Some people were very understanding about my seizures, but others were not ( even a few members of my family) I was on many different meds, and had side effects from many of them. I got tremors from several of them. I shook so bad, I could hardly write, or button my blouse. I had a hard time eating, getting the food up to my mouth. At times I hated them so bad, I did not want to go out, or even do anything.
Over the years I have had many, many hundreds of them. I thought maybe I would outgrow them, as my Mom did. But no such luck. When I moved here over a year ago, I had 2 and was seizure free until this last Monday. I was walking to the library to take a book back. I remember crossing the street, and the next thing I knew I was in an ambulance while someone was asking me a lot of questions which I could not answer, as when I come to from having a seizure, I am so, so confused. I did not realize I had one until I was in the hospital. I had hurt my head, so they had my neck in a neck brace. They took an MRI and didn't find anything wrong, except a broken nose. I guess I fell forward unto my face. They kept me in the hospital for almost 5 hours to observe and make sure there was nothing else wrong. Before I left the hospital, I looked like a raccoon.
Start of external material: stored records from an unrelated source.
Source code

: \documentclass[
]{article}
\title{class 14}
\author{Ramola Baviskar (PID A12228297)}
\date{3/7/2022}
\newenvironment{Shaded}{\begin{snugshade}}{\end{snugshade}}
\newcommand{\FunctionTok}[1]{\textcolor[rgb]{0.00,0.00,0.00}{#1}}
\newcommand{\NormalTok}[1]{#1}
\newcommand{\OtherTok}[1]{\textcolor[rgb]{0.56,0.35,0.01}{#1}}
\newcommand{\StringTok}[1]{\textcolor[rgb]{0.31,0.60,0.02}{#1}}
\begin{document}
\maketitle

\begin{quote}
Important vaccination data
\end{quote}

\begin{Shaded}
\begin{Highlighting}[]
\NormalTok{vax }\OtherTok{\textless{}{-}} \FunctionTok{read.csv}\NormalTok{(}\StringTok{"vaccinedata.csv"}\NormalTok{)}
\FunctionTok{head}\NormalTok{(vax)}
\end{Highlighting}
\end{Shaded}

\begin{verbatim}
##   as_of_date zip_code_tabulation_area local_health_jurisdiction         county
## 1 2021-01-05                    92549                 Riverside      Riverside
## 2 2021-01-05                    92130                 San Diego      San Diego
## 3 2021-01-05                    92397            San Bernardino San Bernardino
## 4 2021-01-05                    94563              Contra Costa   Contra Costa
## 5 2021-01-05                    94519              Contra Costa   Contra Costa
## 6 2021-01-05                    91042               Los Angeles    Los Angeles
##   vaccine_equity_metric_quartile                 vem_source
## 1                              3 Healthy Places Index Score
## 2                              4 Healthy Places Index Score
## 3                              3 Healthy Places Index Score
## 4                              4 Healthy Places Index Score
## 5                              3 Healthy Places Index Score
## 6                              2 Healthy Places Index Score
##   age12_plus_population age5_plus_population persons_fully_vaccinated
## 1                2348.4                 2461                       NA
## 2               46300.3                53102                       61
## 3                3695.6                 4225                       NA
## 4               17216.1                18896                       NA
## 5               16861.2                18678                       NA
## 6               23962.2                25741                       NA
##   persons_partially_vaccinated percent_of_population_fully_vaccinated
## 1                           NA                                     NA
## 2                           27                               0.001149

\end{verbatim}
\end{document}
My nose was swollen almost twice its normal size.
I have not been on SP since Sunday because of this, and have not gone to school, because I didn't want the kids seeing me how I looked. My friend who is also a foster grandma told my teachers, and the kids filled out this big sheet of paper with "We miss you, Grandma Barb" and they had all signed it on the inside of this huge card. My friend brought it over after school. I just cried when I rec'd it. I cannot describe how it made me feel.
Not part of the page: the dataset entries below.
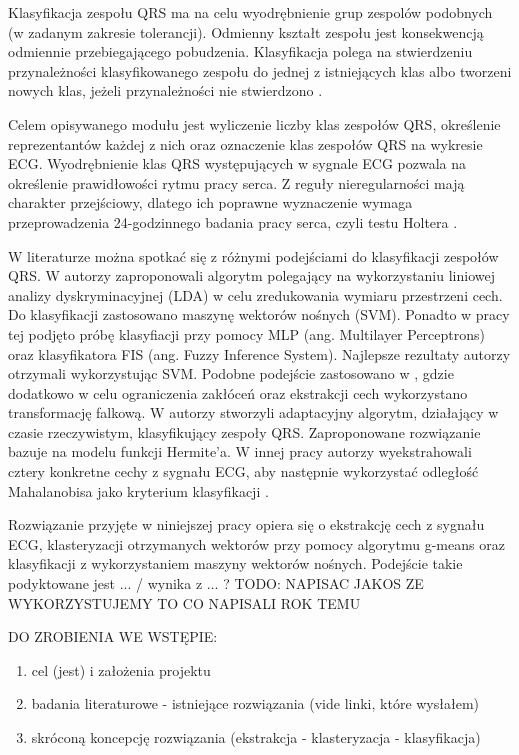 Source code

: \qquad Klasyfikacja zespołu QRS ma na celu wyodrębnienie grup zespolów podobnych (w zadanym zakresie tolerancji). Odmienny kształt zespołu jest konsekwencją odmiennie przebiegającego pobudzenia. Klasyfikacja polega na stwierdzeniu przynależności klasyfikowanego zespołu do jednej z istniejących klas albo tworzeni nowych klas, jeżeli przynależności nie stwierdzono \cite{Augustyniak}.

\qquad Celem opisywanego modułu jest wyliczenie liczby klas zespołów QRS, określenie reprezentantów każdej z nich oraz oznaczenie klas zespołów QRS na wykresie ECG. Wyodrębnienie klas QRS występujących w sygnale ECG pozwala na określenie prawidłowości rytmu pracy serca. Z reguły nieregularności mają charakter przejściowy, dlatego ich poprawne wyznaczenie wymaga przeprowadzenia 24-godzinnego badania pracy serca, czyli testu Holtera \cite{RaportKoncowy}.

\qquad W literaturze można spotkać się z różnymi podejściami do klasyfikacji zespołów QRS. W \cite{SVMBasedArrhythmiaClassification} autorzy zaproponowali algorytm polegający na wykorzystaniu liniowej analizy dyskryminacyjnej (LDA) w celu zredukowania wymiaru przestrzeni cech. Do klasyfikacji zastosowano maszynę wektorów nośnych (SVM). Ponadto w pracy tej podjęto próbę klasyfiacji przy pomocy MLP (ang. Multilayer Perceptrons) oraz klasyfikatora FIS (ang. Fuzzy Inference System). Najlepsze rezultaty autorzy otrzymali wykorzystując SVM. Podobne podejście zastosowano w \cite{Abhishek}, gdzie dodatkowo w celu ograniczenia zakłóceń oraz ekstrakcji cech wykorzystano transformację falkową. 
W \cite{Laguna} autorzy stworzyli adaptacyjny algorytm, działający w czasie rzeczywistym, klasyfikujący zespoły QRS. Zaproponowane rozwiązanie bazuje na modelu funkcji Hermite'a. 
W innej pracy autorzy wyekstrahowali cztery konkretne cechy z sygnału ECG, aby następnie wykorzystać odległość Mahalanobisa jako kryterium klasyfikacji \cite{Moreas}.

\qquad Rozwiązanie przyjęte w niniejszej pracy opiera się o ekstrakcję cech z sygnału ECG, klasteryzacji otrzymanych wektorów przy pomocy algorytmu g-means oraz klasyfikacji z wykorzystaniem maszyny wektorów nośnych. Podejście takie podyktowane jest ... / wynika z ... ? TODO: NAPISAC JAKOS ZE WYKORZYSTUJEMY TO CO NAPISALI ROK TEMU


DO ZROBIENIA WE WSTĘPIE:
\begin{enumerate}
	\item cel (jest) i założenia projektu
	\item badania literaturowe - istniejące rozwiązania (vide linki, które wysłałem) 
	\item skróconą koncepcję rozwiązania (ekstrakcja - klasteryzacja - klasyfikacja)
\end{enumerate}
Yes, I will keep praying that this one will be my last one, but if it isn't I will go on, as I have all these years. I keep trying to understand why I keep getting them, but realize there is not too much I can do about it. I could tell myself that I had been exercising too much, or too much bike riding, or if I had only done this or that, but know that is not why. It just happens, and will probably happen again. I just Thank God, that I have so many in my family who understand and so many many friends who understand and still care for me even if I do have them.
This is why I have been gone for all these days. I have missed being here, and am not sure when I will catch up. I will do a little at a time. It seems this was the worst one I have had, and hopefully it will be the last one I ever have. It seems like having seizures for almost all of my life has helped make me a stronger person, and a person I will never regret being.